Nowadays these organizations are forbidden by law, so that they have been replaced by silent agreements between the market leaders. In the monopolistic competition the branch consists of enterprises with comparable products. Yet the enterprises can determine their own product price, albeit within certain market margins. Namely, they obtain some monopoly power by concentrating on partial markets, and by differentiating their product or advertising. Thus the price formation is always a process of barter and compromise, irrespective of the branch.

From the preceding text it can be concluded, that the price formation is never a purely rational and objective process. The price system is always amenable to improvements. The question arises, what then is the point of deregulated product prices. It is of course convenient for the state, that he does not need to interfere with the price formation. No civil servants are necessary for the development of a price policy, and that saves costs. Yet there is also a disadvantage, namely that the transparency of the planned economy is given up. Thanks to the plan, in a political democracy everybody can observe the bartering of the price formation, whereas in capitalism it is delegated to the backrooms.
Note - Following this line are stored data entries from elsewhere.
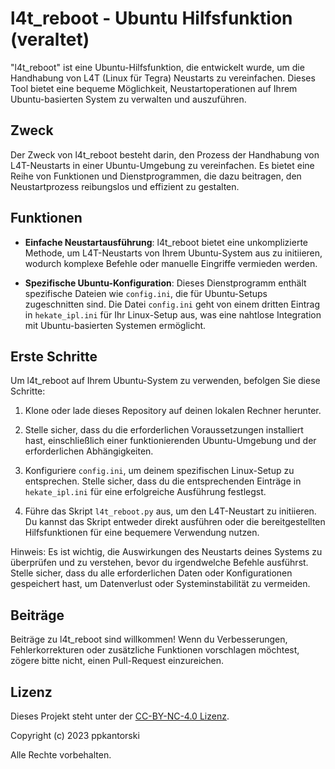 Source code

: # l4t_reboot - Ubuntu Hilfsfunktion (veraltet)

"l4t_reboot" ist eine Ubuntu-Hilfsfunktion, die entwickelt wurde, um die Handhabung von L4T (Linux für Tegra) Neustarts zu vereinfachen. Dieses Tool bietet eine bequeme Möglichkeit, Neustartoperationen auf Ihrem Ubuntu-basierten System zu verwalten und auszuführen.

## Zweck

Der Zweck von l4t_reboot besteht darin, den Prozess der Handhabung von L4T-Neustarts in einer Ubuntu-Umgebung zu vereinfachen. Es bietet eine Reihe von Funktionen und Dienstprogrammen, die dazu beitragen, den Neustartprozess reibungslos und effizient zu gestalten.

## Funktionen

- **Einfache Neustartausführung**: l4t_reboot bietet eine unkomplizierte Methode, um L4T-Neustarts von Ihrem Ubuntu-System aus zu initiieren, wodurch komplexe Befehle oder manuelle Eingriffe vermieden werden.

- **Spezifische Ubuntu-Konfiguration**: Dieses Dienstprogramm enthält spezifische Dateien wie `config.ini`, die für Ubuntu-Setups zugeschnitten sind. Die Datei `config.ini` geht von einem dritten Eintrag in `hekate_ipl.ini` für Ihr Linux-Setup aus, was eine nahtlose Integration mit Ubuntu-basierten Systemen ermöglicht.

## Erste Schritte

Um l4t_reboot auf Ihrem Ubuntu-System zu verwenden, befolgen Sie diese Schritte:

1. Klone oder lade dieses Repository auf deinen lokalen Rechner herunter.

2. Stelle sicher, dass du die erforderlichen Voraussetzungen installiert hast, einschließlich einer funktionierenden Ubuntu-Umgebung und der erforderlichen Abhängigkeiten.

3. Konfiguriere `config.ini`, um deinem spezifischen Linux-Setup zu entsprechen. Stelle sicher, dass du die entsprechenden Einträge in `hekate_ipl.ini` für eine erfolgreiche Ausführung festlegst.

4. Führe das Skript `l4t_reboot.py` aus, um den L4T-Neustart zu initiieren. Du kannst das Skript entweder direkt ausführen oder die bereitgestellten Hilfsfunktionen für eine bequemere Verwendung nutzen.

Hinweis: Es ist wichtig, die Auswirkungen des Neustarts deines Systems zu überprüfen und zu verstehen, bevor du irgendwelche Befehle ausführst. Stelle sicher, dass du alle erforderlichen Daten oder Konfigurationen gespeichert hast, um Datenverlust oder Systeminstabilität zu vermeiden.

## Beiträge

Beiträge zu l4t_reboot sind willkommen! Wenn du Verbesserungen, Fehlerkorrekturen oder zusätzliche Funktionen vorschlagen möchtest, zögere bitte nicht, einen Pull-Request einzureichen.

## Lizenz

Dieses Projekt steht unter der [CC-BY-NC-4.0 Lizenz](LICENSE).

Copyright (c) 2023 ppkantorski

Alle Rechte vorbehalten.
Oskar Lange mentions in his article Zur ökonomischen Theorie des Sozialismus2, that the economists E. Barone and L. Mises have defended the view, that the planned economy is principle unable to prescribe rational product prices. Their adherents had to admit, that the price formation in the planned economy does represent an alternative. However, then F.A. von Hayek and L.C. Robbins (the same person who publicly denied the existence of the cardinal utility) argue, that the planning in practice requires such an enormous effort, that a success is inconceivable. The criticism of Mises is for instance also repeated by the opponents of the socialization proposals of the SDAP.

The method of decentral planning according to Lange

In this paragraph the planning method of Lange will be explained again. The method has been explained in a previous column, but it is repeated here for the sake of completeness, in somewhat different words. Lange uses the assumptions of the neoclassical model of complete competition, which the reader can consult in the column about Pareto optimality. The aim is to equilibrate both the consumer markets and the markets of the producion factors in an optimal manner. The state can realize these policy aims simply by fixing and prescribing all production prices and all factor incomes in an all encompassing plan.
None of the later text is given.